In the subject incident, a client operating a 2-zone thermal reactor called to report excessive dP several days after startup following a maintenance outage. SWAG was not being processed, but AAG was known to typically contain substantial NH3 due to inadequate purging of ARU reflux. Eventually it came to light that there also was no sulphur rundown from the first condenser because the Sultrap was plugged with corrosion scale; all sulphur made in the thermal reactor was carried over to the reheater. Cleaning the Sultrap restored normal sulphur rundown flow, but No. 1 reheater pressure drop remained high, accounting for 75% of total SRU DP (while bypassing TGTU).

The unit had been heated up by firing H2, and excess air was likely greater than intended based on evidence suggesting H2 flow was overstated. As AAG was introduced to zone 1, temperatures approached the 1,500°C trip point while still to the left of point B in Fig. 1, prompting the operator to route additional AAG to zone 2.

Fig. 2: Impact of amine acid gas split on SRU-2 ΔP
Fig. 3: No. 1 converter ΔT

When Comprimo arrived on site a couple of days later, the situation was still unclear, so the first order of business was to restore a normal reducing atmosphere in zone 1. With some coaxing, the operator shifted substantial AAG to zone 1 quickly enough to transition from point A to C without passing through B. To everyone’s surprise, the unit pressure drop subsequently decreased by 50% over the next two hours (Fig. 2).

The explanation lies in the No. 1 converter exotherm (Fig. 3).

As an aside, prior to shifting the AAG split, the unit was found to be off-ratio and combustion air (blue) reduced accordingly (~20%), resulting in the increased No. 1 converter exotherm (red). However, Fig. 3 reveals that the reduced DP was not the result of reduced air flow, but of increased sulphur conversion in the thermal reactor when acid gas was shifted to zone 1 – presumably due to better mixing and longer residence – as evidenced by subsequent reduction in the No. 1 converter DT. Since fouling was confined to the reheater, reduction in process gas volume due to additional upstream sulphur condensation was apparently sufficient to significantly reduce system ∆P.

Following shutdown, the process (shell) side of the reheater U-tube bundle was found to be packed predominantly with iron sulphate, suggesting that most of the sulphur had been vaporised. The deposits were porous, easily crumbled and highly soluble in water yielding a strongly acidic pH (Fig. 4).

By comparison, clinkers of corrosion products found in the Sultraps were harder with more of an iron-slag appearance.

Rich amine emulsion

A refinery began experiencing apparently random episodes of increased SRU air demand due to hydrocarbons (HCs) in the amine acid gas. Fig. 5 is a relatively severe example.

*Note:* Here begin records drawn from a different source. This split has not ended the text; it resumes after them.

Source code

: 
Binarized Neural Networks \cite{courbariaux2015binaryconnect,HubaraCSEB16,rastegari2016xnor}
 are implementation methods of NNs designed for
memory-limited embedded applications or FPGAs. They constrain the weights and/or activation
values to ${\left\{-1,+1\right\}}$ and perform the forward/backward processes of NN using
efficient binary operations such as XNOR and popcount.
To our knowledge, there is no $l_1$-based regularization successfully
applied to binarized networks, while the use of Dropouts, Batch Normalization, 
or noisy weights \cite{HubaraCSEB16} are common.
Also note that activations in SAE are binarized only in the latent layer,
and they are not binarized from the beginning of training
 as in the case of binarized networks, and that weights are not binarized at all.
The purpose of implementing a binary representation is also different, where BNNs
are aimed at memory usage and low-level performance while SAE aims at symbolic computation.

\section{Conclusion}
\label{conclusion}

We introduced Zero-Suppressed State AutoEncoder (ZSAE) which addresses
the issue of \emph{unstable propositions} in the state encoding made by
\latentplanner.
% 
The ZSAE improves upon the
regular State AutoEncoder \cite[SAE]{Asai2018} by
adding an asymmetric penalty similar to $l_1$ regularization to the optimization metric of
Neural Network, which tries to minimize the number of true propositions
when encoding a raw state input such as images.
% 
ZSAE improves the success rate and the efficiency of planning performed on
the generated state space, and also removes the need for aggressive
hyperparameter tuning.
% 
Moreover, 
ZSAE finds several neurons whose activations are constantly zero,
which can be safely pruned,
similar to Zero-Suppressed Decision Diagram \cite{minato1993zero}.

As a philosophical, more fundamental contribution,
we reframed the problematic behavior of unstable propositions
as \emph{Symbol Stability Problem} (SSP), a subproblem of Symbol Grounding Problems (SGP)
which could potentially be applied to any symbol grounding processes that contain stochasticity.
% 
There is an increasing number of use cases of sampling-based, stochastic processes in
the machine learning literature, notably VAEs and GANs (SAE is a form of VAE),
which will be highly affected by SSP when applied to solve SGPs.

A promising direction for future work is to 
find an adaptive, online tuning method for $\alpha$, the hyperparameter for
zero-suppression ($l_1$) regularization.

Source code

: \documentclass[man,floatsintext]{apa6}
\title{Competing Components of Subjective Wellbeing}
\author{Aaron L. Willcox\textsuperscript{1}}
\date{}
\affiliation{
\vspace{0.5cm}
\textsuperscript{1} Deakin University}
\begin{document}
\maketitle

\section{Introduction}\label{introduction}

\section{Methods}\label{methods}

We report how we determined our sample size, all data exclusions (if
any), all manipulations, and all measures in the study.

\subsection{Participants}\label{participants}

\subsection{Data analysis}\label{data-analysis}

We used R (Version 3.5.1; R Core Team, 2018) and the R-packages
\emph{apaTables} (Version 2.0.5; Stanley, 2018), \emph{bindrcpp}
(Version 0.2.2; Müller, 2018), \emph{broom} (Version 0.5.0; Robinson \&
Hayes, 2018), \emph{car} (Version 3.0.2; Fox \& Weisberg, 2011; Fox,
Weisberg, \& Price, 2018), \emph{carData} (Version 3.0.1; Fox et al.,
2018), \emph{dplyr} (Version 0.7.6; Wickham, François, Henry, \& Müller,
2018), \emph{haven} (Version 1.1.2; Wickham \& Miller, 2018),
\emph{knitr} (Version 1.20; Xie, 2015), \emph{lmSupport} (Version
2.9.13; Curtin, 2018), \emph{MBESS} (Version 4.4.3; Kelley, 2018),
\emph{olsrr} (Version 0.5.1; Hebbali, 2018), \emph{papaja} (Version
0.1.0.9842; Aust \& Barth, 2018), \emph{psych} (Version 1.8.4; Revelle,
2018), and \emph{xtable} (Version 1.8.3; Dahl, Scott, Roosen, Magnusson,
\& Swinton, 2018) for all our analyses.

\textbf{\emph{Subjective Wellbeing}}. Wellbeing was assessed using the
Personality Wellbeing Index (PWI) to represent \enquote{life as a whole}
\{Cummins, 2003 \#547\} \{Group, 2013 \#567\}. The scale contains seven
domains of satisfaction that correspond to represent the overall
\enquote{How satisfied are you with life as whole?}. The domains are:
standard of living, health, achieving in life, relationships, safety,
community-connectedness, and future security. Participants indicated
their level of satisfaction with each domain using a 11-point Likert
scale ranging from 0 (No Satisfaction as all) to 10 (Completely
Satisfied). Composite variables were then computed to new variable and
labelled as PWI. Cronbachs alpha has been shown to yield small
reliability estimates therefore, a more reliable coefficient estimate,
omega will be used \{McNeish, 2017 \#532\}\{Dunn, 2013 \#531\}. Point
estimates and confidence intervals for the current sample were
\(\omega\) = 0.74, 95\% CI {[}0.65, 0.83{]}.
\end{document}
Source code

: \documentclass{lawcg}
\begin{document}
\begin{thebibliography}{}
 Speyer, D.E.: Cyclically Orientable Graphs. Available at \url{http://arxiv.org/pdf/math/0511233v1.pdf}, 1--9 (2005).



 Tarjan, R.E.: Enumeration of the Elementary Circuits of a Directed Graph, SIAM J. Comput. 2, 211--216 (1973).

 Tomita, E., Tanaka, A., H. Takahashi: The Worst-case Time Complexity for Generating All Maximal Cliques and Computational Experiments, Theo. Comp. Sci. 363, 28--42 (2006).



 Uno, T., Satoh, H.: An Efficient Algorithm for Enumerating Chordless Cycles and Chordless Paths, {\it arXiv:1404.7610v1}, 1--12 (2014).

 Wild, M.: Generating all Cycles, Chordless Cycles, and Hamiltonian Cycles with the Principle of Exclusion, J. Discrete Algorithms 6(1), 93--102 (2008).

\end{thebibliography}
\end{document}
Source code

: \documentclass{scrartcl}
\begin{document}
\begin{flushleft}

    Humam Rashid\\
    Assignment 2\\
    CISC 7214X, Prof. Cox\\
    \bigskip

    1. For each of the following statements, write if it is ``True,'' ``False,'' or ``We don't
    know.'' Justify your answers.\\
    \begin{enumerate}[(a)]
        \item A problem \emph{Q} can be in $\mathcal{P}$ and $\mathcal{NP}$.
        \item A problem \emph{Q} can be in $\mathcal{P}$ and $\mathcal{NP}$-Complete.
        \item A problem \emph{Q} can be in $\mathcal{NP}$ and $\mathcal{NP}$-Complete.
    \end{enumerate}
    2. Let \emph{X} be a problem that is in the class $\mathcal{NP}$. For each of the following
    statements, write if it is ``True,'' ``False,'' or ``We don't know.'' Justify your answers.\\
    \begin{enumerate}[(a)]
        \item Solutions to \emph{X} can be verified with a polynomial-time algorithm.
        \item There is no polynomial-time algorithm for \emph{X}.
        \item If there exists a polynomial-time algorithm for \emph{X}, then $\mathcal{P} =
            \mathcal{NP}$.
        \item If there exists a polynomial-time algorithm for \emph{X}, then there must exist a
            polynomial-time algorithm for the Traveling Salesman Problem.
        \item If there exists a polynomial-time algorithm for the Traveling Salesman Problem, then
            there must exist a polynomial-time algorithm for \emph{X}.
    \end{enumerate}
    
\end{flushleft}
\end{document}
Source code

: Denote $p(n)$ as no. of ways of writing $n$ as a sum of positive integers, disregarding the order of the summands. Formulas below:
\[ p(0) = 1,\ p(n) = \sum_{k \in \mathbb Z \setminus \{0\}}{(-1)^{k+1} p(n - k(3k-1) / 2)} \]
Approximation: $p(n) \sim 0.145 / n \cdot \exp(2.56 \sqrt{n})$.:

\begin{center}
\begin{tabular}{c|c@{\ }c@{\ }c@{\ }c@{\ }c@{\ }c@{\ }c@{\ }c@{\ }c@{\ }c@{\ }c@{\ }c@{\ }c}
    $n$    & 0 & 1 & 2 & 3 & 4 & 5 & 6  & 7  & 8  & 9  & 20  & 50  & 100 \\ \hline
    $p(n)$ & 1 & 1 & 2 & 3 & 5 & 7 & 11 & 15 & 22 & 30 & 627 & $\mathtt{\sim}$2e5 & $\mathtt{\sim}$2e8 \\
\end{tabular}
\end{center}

Amine acid gas (no SWAG) air demand increased 30%, TGTU absorber off gas increased 35% and total reduced sulphur (excluding H2 S) in the TGTU tail gas went from 25 to 190 ppmv.

High raw produced fuel gas temperature (130°F/54°C) to the delayed coker DEA contactor was quickly identified as a likely cause, potentially compounded by the fact that upstream lean oil absorption had been discontinued because entrained oil was suspected of accelerating fouling of the amine contactor. Historically, little attention was paid to the relative lean amine temperature because foaming was seldom a problem. The rich amine routinely contained copious amounts of free naphtha/ oil, but 30-40 minutes of residence at 0 psig in the rich surge tanks appeared to achieve adequate separation.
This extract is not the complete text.